Exercise brief:
From the entries below, copy every line that holds the word "Datetime".

Data under study:
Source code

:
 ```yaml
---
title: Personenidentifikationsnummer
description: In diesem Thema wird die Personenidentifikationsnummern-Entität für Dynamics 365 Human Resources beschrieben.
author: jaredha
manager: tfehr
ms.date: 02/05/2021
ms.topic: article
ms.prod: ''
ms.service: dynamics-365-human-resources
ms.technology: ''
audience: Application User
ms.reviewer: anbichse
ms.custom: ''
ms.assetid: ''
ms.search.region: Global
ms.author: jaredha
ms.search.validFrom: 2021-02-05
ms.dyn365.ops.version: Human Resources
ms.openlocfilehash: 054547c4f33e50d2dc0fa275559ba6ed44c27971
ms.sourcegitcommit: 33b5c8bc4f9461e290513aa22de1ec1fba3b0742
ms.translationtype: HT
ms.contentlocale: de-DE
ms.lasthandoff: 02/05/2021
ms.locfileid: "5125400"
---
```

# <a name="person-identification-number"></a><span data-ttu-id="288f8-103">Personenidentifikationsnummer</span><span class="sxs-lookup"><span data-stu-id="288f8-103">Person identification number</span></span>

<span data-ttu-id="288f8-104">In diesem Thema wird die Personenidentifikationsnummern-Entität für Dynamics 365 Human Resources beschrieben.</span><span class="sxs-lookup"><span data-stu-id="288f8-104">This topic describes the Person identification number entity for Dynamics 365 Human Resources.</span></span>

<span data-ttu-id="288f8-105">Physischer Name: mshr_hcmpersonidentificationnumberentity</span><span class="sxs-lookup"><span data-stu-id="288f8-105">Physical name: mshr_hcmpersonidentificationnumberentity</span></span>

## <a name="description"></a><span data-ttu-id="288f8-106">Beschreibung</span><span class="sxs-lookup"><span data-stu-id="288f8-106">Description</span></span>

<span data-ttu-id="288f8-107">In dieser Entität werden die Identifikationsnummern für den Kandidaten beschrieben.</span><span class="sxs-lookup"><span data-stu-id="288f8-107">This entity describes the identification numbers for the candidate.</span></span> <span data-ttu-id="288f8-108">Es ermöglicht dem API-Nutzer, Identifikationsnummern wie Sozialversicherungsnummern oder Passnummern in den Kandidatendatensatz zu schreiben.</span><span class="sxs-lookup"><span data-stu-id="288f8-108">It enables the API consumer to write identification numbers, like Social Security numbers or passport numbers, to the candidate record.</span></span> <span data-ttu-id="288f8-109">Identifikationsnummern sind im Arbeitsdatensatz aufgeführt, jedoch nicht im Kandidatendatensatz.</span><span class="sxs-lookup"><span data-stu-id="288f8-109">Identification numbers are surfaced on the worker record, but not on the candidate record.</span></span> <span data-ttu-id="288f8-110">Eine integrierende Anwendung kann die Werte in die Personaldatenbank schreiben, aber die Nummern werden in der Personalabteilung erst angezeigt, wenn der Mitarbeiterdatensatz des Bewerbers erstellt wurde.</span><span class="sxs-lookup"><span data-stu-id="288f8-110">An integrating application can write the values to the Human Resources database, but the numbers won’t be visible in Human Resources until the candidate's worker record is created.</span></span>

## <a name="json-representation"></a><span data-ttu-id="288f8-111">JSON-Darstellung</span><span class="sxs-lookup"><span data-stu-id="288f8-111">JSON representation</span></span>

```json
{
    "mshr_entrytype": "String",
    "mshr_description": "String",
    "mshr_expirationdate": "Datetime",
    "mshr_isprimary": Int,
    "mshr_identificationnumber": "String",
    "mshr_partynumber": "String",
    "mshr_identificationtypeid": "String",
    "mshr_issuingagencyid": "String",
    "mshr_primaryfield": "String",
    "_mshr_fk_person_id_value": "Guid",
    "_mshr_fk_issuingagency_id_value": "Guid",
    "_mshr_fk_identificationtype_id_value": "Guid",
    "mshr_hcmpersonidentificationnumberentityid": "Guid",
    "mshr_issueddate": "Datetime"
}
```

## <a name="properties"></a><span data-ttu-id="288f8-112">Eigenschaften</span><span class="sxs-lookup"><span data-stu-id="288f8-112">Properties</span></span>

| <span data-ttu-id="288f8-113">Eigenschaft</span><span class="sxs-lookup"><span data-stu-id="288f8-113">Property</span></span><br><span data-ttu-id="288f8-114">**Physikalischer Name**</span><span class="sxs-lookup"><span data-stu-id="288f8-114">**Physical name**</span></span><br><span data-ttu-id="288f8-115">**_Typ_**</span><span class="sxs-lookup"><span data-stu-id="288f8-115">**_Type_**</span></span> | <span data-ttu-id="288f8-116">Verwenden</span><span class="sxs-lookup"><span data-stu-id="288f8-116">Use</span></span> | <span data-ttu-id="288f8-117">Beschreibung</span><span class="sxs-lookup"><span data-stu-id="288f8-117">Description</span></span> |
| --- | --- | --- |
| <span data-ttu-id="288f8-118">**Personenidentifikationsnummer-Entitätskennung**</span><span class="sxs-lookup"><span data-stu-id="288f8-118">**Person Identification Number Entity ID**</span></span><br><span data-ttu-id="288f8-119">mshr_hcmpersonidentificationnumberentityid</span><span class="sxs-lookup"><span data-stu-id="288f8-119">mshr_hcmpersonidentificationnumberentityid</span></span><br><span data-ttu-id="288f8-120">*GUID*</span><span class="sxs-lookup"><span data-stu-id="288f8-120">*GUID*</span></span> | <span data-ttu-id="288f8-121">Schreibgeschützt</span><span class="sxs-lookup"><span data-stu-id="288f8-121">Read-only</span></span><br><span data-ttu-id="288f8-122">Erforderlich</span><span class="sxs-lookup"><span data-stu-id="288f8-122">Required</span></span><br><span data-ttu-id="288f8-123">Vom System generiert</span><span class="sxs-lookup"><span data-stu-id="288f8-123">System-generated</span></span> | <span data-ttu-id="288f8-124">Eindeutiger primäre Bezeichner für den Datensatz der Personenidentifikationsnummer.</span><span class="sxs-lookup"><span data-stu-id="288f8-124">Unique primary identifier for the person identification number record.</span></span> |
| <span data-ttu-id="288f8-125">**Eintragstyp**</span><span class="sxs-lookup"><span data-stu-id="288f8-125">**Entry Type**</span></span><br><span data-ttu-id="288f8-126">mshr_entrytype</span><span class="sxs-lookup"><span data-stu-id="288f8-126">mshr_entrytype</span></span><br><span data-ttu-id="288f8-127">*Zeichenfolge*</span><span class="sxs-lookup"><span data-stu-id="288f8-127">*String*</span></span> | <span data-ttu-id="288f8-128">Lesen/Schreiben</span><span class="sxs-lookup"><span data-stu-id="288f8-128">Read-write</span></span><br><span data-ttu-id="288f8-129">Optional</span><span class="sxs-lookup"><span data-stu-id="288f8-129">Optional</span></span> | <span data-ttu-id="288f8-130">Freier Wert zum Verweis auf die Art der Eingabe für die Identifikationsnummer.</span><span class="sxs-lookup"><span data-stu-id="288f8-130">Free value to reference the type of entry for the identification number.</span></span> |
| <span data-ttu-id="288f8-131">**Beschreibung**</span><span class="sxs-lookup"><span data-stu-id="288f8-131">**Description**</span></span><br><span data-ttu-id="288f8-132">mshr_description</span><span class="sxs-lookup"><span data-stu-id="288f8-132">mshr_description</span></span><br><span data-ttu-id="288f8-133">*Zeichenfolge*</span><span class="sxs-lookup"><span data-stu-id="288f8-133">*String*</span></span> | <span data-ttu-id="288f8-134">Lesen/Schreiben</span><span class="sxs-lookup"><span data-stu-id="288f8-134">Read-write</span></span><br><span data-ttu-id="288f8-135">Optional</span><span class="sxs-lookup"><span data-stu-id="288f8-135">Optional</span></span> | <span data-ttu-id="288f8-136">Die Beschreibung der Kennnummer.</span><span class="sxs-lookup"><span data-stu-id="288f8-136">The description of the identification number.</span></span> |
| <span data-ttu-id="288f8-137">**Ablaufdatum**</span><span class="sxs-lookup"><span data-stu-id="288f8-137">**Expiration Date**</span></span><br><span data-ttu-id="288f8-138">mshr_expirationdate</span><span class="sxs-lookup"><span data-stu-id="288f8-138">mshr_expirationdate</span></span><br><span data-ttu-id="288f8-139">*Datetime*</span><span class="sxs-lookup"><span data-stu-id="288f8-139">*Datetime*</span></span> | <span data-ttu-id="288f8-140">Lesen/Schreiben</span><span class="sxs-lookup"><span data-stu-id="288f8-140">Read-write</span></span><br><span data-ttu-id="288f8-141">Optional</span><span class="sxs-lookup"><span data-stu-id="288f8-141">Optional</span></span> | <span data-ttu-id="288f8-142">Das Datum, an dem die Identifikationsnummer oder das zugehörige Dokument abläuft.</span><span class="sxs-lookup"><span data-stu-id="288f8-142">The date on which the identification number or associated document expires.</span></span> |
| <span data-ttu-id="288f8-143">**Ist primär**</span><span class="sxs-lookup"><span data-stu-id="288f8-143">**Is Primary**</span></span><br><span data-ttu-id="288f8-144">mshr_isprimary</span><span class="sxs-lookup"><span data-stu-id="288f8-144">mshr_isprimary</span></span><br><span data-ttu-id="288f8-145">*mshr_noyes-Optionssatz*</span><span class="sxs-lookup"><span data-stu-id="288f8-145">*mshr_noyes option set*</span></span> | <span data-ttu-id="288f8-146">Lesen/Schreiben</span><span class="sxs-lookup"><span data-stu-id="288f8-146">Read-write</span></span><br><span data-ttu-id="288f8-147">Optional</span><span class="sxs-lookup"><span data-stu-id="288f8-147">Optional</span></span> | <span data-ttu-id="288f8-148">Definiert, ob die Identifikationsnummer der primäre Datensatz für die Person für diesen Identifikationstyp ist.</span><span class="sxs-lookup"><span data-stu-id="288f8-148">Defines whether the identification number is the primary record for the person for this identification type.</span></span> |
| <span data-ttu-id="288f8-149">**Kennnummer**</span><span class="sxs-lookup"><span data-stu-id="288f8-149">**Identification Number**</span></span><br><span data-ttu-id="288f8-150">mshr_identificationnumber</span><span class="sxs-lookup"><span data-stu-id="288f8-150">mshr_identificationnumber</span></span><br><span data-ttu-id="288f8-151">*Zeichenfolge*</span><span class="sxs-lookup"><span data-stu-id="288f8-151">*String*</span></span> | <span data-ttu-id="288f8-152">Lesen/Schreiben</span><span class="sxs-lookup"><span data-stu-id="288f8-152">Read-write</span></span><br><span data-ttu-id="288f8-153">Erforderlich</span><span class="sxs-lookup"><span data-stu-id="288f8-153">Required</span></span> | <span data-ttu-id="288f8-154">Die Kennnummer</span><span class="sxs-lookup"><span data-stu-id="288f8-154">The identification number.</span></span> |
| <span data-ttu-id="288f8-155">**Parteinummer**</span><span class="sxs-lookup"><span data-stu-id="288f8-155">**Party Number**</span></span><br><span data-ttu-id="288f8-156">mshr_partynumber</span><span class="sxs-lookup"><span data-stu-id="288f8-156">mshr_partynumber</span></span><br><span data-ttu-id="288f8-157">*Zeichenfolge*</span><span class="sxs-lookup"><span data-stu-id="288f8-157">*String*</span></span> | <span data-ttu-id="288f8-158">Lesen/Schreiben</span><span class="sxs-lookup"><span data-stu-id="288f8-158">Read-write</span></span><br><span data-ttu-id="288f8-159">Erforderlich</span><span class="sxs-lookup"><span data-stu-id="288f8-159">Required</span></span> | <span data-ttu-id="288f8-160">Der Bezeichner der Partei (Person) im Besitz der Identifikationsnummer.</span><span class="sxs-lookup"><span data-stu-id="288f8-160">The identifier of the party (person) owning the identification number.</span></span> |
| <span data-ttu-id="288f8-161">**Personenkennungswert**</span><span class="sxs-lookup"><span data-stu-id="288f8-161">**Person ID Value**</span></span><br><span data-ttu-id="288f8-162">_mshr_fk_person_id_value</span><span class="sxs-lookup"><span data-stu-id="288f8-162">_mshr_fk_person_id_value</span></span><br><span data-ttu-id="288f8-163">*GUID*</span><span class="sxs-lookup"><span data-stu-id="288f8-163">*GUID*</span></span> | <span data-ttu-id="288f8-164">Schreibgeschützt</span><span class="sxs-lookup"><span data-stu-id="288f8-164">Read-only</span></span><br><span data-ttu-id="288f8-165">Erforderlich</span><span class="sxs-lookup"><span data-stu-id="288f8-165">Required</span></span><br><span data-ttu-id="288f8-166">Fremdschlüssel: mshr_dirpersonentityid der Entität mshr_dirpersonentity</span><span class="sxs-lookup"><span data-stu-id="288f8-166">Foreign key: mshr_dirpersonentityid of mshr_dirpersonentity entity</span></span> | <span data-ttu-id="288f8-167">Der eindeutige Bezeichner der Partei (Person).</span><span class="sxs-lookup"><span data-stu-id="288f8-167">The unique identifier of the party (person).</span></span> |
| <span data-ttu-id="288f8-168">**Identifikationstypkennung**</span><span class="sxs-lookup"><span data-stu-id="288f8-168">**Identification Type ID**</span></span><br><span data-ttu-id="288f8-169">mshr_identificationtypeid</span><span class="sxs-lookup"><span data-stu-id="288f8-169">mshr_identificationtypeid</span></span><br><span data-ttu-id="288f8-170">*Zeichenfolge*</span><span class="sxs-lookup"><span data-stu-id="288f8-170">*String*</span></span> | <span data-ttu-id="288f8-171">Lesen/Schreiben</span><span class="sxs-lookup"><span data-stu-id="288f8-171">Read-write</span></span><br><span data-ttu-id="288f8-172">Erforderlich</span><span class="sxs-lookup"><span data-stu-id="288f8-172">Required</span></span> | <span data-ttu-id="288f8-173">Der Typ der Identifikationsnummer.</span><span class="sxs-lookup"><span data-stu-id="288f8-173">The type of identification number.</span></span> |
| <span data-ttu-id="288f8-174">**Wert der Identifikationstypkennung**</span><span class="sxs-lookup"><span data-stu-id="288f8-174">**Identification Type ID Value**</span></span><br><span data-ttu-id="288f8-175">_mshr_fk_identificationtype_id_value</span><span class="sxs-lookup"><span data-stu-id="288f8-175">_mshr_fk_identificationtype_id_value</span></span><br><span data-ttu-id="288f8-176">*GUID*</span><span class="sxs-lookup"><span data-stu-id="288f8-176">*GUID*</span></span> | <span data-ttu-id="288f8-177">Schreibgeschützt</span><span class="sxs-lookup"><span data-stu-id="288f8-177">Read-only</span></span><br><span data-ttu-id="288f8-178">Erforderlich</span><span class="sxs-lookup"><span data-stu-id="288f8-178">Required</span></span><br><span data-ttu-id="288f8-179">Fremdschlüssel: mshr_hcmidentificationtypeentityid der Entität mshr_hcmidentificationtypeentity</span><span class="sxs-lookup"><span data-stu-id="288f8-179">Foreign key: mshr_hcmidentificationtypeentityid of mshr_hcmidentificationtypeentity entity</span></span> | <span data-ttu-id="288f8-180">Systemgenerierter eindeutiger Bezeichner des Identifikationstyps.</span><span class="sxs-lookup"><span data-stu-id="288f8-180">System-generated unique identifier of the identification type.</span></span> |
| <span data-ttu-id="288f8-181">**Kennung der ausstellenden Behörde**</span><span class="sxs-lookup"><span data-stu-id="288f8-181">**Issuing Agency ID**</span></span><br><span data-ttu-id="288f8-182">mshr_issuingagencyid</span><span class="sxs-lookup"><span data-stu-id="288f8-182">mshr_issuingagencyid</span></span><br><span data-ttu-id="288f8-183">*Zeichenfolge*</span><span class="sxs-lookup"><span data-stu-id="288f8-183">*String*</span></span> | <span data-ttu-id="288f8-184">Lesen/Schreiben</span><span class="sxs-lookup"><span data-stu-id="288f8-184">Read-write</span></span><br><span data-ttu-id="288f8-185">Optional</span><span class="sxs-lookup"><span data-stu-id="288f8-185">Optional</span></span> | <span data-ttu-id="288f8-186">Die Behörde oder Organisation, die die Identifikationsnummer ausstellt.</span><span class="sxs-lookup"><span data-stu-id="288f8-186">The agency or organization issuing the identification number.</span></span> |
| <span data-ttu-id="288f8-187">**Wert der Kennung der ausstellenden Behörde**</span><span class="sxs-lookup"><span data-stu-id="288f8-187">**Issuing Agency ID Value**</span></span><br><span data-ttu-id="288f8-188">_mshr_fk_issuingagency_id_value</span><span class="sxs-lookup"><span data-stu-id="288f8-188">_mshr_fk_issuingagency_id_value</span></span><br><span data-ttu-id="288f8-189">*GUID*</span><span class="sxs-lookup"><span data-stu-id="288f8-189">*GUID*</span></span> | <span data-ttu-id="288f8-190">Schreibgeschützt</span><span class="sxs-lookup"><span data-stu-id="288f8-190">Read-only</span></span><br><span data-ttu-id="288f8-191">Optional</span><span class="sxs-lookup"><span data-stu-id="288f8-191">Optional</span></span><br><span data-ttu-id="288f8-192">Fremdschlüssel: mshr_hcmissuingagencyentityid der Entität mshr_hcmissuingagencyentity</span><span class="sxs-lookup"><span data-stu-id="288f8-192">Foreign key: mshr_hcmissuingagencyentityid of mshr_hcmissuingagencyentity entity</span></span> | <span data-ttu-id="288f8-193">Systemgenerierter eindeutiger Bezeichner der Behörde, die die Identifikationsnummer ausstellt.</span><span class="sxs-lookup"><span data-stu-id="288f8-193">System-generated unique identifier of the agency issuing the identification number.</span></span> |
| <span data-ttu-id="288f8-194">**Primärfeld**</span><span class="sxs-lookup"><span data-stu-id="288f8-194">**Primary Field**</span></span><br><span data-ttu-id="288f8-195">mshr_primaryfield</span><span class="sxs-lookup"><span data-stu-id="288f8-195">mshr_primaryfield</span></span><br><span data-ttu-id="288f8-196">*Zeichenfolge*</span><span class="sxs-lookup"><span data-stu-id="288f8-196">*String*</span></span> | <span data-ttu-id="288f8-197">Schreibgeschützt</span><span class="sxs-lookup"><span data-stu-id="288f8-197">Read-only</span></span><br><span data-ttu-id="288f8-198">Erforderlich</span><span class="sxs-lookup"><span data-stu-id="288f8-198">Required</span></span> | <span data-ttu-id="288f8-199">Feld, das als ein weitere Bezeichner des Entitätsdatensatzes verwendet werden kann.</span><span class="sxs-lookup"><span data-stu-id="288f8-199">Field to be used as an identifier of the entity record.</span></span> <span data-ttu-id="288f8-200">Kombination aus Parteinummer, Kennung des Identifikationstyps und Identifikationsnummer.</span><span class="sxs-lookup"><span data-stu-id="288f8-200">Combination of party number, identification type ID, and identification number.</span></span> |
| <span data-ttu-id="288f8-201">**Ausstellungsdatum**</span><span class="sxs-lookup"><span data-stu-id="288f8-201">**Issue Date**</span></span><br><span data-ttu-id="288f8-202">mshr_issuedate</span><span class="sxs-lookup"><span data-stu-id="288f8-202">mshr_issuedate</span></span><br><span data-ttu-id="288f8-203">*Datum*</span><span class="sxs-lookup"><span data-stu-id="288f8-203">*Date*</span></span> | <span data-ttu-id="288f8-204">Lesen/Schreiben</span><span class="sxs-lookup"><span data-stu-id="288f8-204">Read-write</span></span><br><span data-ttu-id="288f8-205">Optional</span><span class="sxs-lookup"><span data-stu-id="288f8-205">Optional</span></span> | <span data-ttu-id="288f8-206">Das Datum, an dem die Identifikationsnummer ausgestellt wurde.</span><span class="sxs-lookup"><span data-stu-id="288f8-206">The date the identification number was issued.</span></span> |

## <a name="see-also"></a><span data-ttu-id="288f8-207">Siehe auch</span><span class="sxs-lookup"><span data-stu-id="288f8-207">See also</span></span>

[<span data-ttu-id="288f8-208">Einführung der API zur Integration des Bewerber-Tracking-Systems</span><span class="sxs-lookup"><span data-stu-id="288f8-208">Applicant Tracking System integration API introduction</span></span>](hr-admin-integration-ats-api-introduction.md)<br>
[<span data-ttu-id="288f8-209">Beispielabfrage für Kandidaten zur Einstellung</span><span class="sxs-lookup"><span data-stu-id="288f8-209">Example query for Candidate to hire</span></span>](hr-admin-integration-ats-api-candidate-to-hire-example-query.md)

Result of the task:
    "mshr_expirationdate": "Datetime",
    "mshr_issueddate": "Datetime"
| <span data-ttu-id="288f8-137">**Ablaufdatum**</span><span class="sxs-lookup"><span data-stu-id="288f8-137">**Expiration Date**</span></span><br><span data-ttu-id="288f8-138">mshr_expirationdate</span><span class="sxs-lookup"><span data-stu-id="288f8-138">mshr_expirationdate</span></span><br><span data-ttu-id="288f8-139">*Datetime*</span><span class="sxs-lookup"><span data-stu-id="288f8-139">*Datetime*</span></span> | <span data-ttu-id="288f8-140">Lesen/Schreiben</span><span class="sxs-lookup"><span data-stu-id="288f8-140">Read-write</span></span><br><span data-ttu-id="288f8-141">Optional</span><span class="sxs-lookup"><span data-stu-id="288f8-141">Optional</span></span> | <span data-ttu-id="288f8-142">Das Datum, an dem die Identifikationsnummer oder das zugehörige Dokument abläuft.</span><span class="sxs-lookup"><span data-stu-id="288f8-142">The date on which the identification number or associated document expires.</span></span> |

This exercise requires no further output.